Additionally, if you “give a fuck” then you presumable care about something. In this case, if you “give a fuck about going home” then you actually want to go home. Well fuck off home then!
Straight buzzin Robotussin
How wonderful! A reference to a cough medicine used by the poorest members of society and the most down-and-out alcoholics and addicts to get high. Nothing says a party like substance abuse of the most depressing kind imaginable. I hope Dev’s next song is about glue sniffing and self harm. That’ll be bitchin’!
Wanna get ya mitts in my oven
Now when you use a metaphor that uses the word “in” you’re in trouble. When you’re talking about being “in” someone, there’s only one way to construe what you’re trying to say. Meanwhile, mitts seems like a clear way of saying hands, so this line seems to ask if you want to…..well forgive me for being crude, but this line asks if you want to put your hands into someone. Into their special place….their oven…..where buns go.
Wanna get a lick of this lovin
G-g-g-get a lick of this lovin
Wow, its almost nice to get some obvious sexual imagery rather than all these torturous cooking metaphors!
Yeah, I like it loud
And I’ll make you shout
I guess if you stuck your “mitts” into what turned out to be an actual oven you might shout, whether you were lovin lickin or not.
G-give you that Black Eyed Peas
You know that Boom Boom Pow
You did not! Noooo! Fuuuuuuucccckkkkkkkkk!!!!
The Black Eyed Peas might be the worst thing to happen to the world since exploding baby suicide bombers, but even worse than BEING them is MENTIONING them? This implies that you ASPIRE to be like the Black Eyed Peas. That’s the ultimate example of setting the bar low. If you aim to achieve the same quality of music as the Black Eyed Peas, you deserve no mercy. An eternity of torture by Jack Bauer is too good for you.
[Chorus]
[Verse 2]
It’s like one, two, three, okay
Can I get a little Goose in my OJ?
At least Dev is less grumpy about counting to three now. As for goose in your OJ? Too easy…

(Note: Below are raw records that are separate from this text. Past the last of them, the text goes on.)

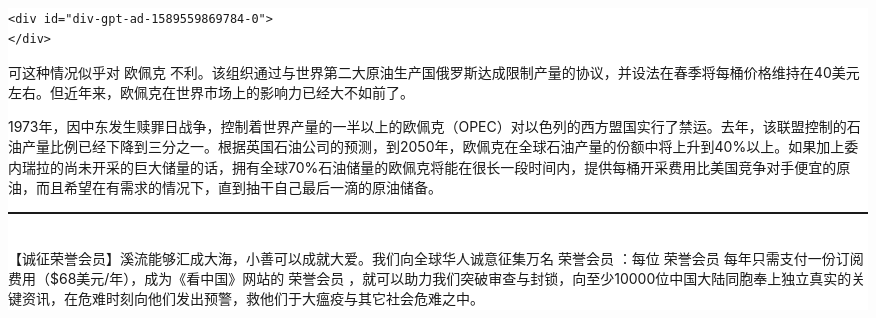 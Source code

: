     <div id="div-gpt-ad-1589559869784-0">
    </div>
   </center>
  </div>
 </center>
 <p>
  可这种情况似乎对
  <span href="https://www.secretchina.com/news/gb/tag/欧佩克" target="_blank">
   欧佩克
  </span>
  不利。该组织通过与世界第二大原油生产国俄罗斯达成限制产量的协议，并设法在春季将每桶价格维持在40美元左右。但近年来，欧佩克在世界市场上的影响力已经大不如前了。
 </p>
 <center>
  <div style="max-width: 632px;height:180px; display: none; text-align: center; margin: 0 auto; overflow: hidden;overflow-x: hidden;">
   <div id="taboola-midarticle-thumbnails" style="max-width: 632px;height:180px;overflow: hidden;overflow-x: hidden;">
   </div>
  </div>
  <div>
   <center>
    <div id="div-gpt-ad-1589559869784-0">
    </div>
   </center>
  </div>
 </center>
 <p>
  1973年，因中东发生赎罪日战争，控制着世界产量的一半以上的欧佩克（OPEC）对以色列的西方盟国实行了禁运。去年，该联盟控制的石油产量比例已经下降到三分之一。根据英国石油公司的预测，到2050年，欧佩克在全球石油产量的份额中将上升到40%以上。如果加上委内瑞拉的尚未开采的巨大储量的话，拥有全球70%石油储量的欧佩克将能在很长一段时间内，提供每桶开采费用比美国竞争对手便宜的原油，而且希望在有需求的情况下，直到抽干自己最后一滴的原油储备。
 </p>
 <center>
  <div style="max-width: 632px;height:180px; display: none; text-align: center; margin: 0 auto; overflow: hidden;overflow-x: hidden;">
   <div id="taboola-midarticle-thumbnails" style="max-width: 632px;height:180px;overflow: hidden;overflow-x: hidden;">
   </div>
  </div>
  <div>
   <center>
    <div id="div-gpt-ad-1589559869784-0">
    </div>
   </center>
  </div>
 </center>
 <p style="margin-bottom:12px;">
  <hr style="border-top: 1px dashed  ;" width="100%"/>
  <br/>
  【诚征荣誉会员】溪流能够汇成大海，小善可以成就大爱。我们向全球华人诚意征集万名
  <span href="/kzgd/subscribe.html" target="_blank">
   荣誉会员
  </span>
  ：每位
  <span href="/kzgd/subscribe.html" target="_blank">
   荣誉会员
  </span>
  每年只需支付一份订阅费用（$68美元/年），成为《看中国》网站的
  <span href="/kzgd/subscribe.html" target="_blank">
   荣誉会员
  </span>
  ，就可以助力我们突破审查与封锁，向至少10000位中国大陆同胞奉上独立真实的关键资讯，在危难时刻向他们发出预警，救他们于大瘟疫与其它社会危难之中。
  <center>
   <span href="https://account.secretchina.com/planshopcart.php?pid=2020plana&amp;carf=add&amp;code=b5">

Everyday feel like my birthday
And we sip champagne when we thirsty
Terrible, woeful rhyming aside, this line is simply not true. No one drinks champagne when their thirsty. Guests drink it at weddings and rappers and middle class women drink it because they think its what millionaires do. Imagine a tough session in the gym. Do you grab a can of champagne from the drinks machine? Do villagers in dessert towns in Afrcia scream out for Cristal when their well runs dry?
Quit fronting why yo husband
Tryna get his mitts in my oven
Apparently a married man is trying to put his hands in a ladies vagina.
Wanna get a lick of this lovin
G-g-g-get a lick of this lovin
Well stop singing about it and call the police on this obvious sex offender.
Yeah, I like it loud
And I’ll make you shout
G-give you that Black Eyed Peas
You know that Boom Boom Pow
And how are they going to give us Black Eyed Peas exactly?
[Chorus]
I got a question for you
Yes
Do you like it when I flow?
When you…..?
I got a question for you
Yes
Do you like it when I flow?
I don’t even…..?
With my bass down low
Oh I get it. The question was rhetorical, right? Are you listening to me?
La la la la
La la la la
La la la la
La la la la
La la la la
La la la la
La la la la
La la la la
So that’s a no then.
[Chorus]
Its over…..time for some real music!